DATA:
------------

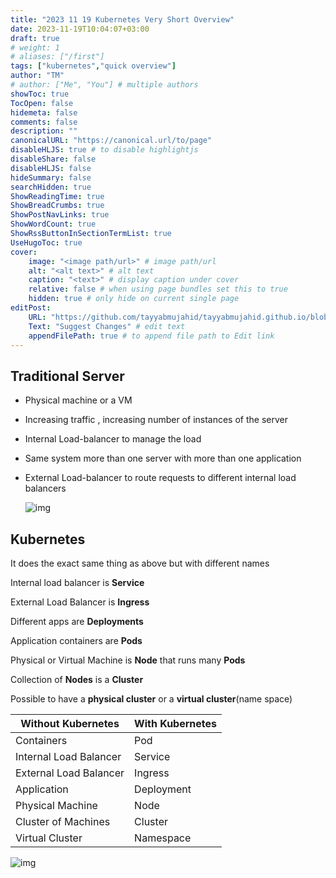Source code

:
 ```yaml
---
title: "2023 11 19 Kubernetes Very Short Overview"
date: 2023-11-19T10:04:07+03:00
draft: true
# weight: 1
# aliases: ["/first"]
tags: ["kubernetes","quick overview"]
author: "TM"
# author: ["Me", "You"] # multiple authors
showToc: true
TocOpen: false
hidemeta: false
comments: false
description: ""
canonicalURL: "https://canonical.url/to/page"
disableHLJS: true # to disable highlightjs
disableShare: false
disableHLJS: false
hideSummary: false
searchHidden: true
ShowReadingTime: true
ShowBreadCrumbs: true
ShowPostNavLinks: true
ShowWordCount: true
ShowRssButtonInSectionTermList: true
UseHugoToc: true
cover:
    image: "<image path/url>" # image path/url
    alt: "<alt text>" # alt text
    caption: "<text>" # display caption under cover
    relative: false # when using page bundles set this to true
    hidden: true # only hide on current single page
editPost:
    URL: "https://github.com/tayyabmujahid/tayyabmujahid.github.io/blob/main/content"
    Text: "Suggest Changes" # edit text
    appendFilePath: true # to append file path to Edit link
---
```


## Traditional Server

- Physical machine or a VM

- Increasing traffic , increasing number of instances of the server

- Internal Load-balancer to manage the load

- Same system more than one server with more than one application

- External Load-balancer to route requests to different internal load balancers

  ![img](/images/traditional-servers.png)

## Kubernetes

It does the exact same thing as above but with different names

Internal load balancer is **Service**

External Load Balancer is **Ingress**

Different apps are **Deployments**

Application containers are **Pods**

Physical or Virtual Machine is **Node** that runs many **Pods**

Collection of **Nodes** is a **Cluster**

Possible to have a **physical cluster** or a **virtual cluster**(name space)



| Without Kubernetes     | With Kubernetes |
| ---------------------- | :-------------- |
| Containers             | Pod             |
| Internal Load Balancer | Service         |
| External Load Balancer | Ingress         |
| Application            | Deployment      |
| Physical Machine       | Node            |
| Cluster of Machines    | Cluster         |
| Virtual Cluster        | Namespace       |

![img](/images/app-with-kubernetes-design.png)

------------

GOAL OF THE EXERCISE: Your task is to set down every entry exactly, leaving out any picture it contains.

ANSWER TO THIS EXERCISE:
Source code

:
 ```yaml
---
title: "2023 11 19 Kubernetes Very Short Overview"
date: 2023-11-19T10:04:07+03:00
draft: true
# weight: 1
# aliases: ["/first"]
tags: ["kubernetes","quick overview"]
author: "TM"
# author: ["Me", "You"] # multiple authors
showToc: true
TocOpen: false
hidemeta: false
comments: false
description: ""
canonicalURL: "https://canonical.url/to/page"
disableHLJS: true # to disable highlightjs
disableShare: false
disableHLJS: false
hideSummary: false
searchHidden: true
ShowReadingTime: true
ShowBreadCrumbs: true
ShowPostNavLinks: true
ShowWordCount: true
ShowRssButtonInSectionTermList: true
UseHugoToc: true
cover:
    image: "<image path/url>" # image path/url
    alt: "<alt text>" # alt text
    caption: "<text>" # display caption under cover
    relative: false # when using page bundles set this to true
    hidden: true # only hide on current single page
editPost:
    URL: "https://github.com/tayyabmujahid/tayyabmujahid.github.io/blob/main/content"
    Text: "Suggest Changes" # edit text
    appendFilePath: true # to append file path to Edit link
---
```


## Traditional Server

- Physical machine or a VM

- Increasing traffic , increasing number of instances of the server

- Internal Load-balancer to manage the load

- Same system more than one server with more than one application

- External Load-balancer to route requests to different internal load balancers

  ![img](/images/traditional-servers.png)

## Kubernetes

It does the exact same thing as above but with different names

Internal load balancer is **Service**

External Load Balancer is **Ingress**

Different apps are **Deployments**

Application containers are **Pods**

Physical or Virtual Machine is **Node** that runs many **Pods**

Collection of **Nodes** is a **Cluster**

Possible to have a **physical cluster** or a **virtual cluster**(name space)



| Without Kubernetes     | With Kubernetes |
| ---------------------- | :-------------- |
| Containers             | Pod             |
| Internal Load Balancer | Service         |
| External Load Balancer | Ingress         |
| Application            | Deployment      |
| Physical Machine       | Node            |
| Cluster of Machines    | Cluster         |
| Virtual Cluster        | Namespace       |

![img](/images/app-with-kubernetes-design.png)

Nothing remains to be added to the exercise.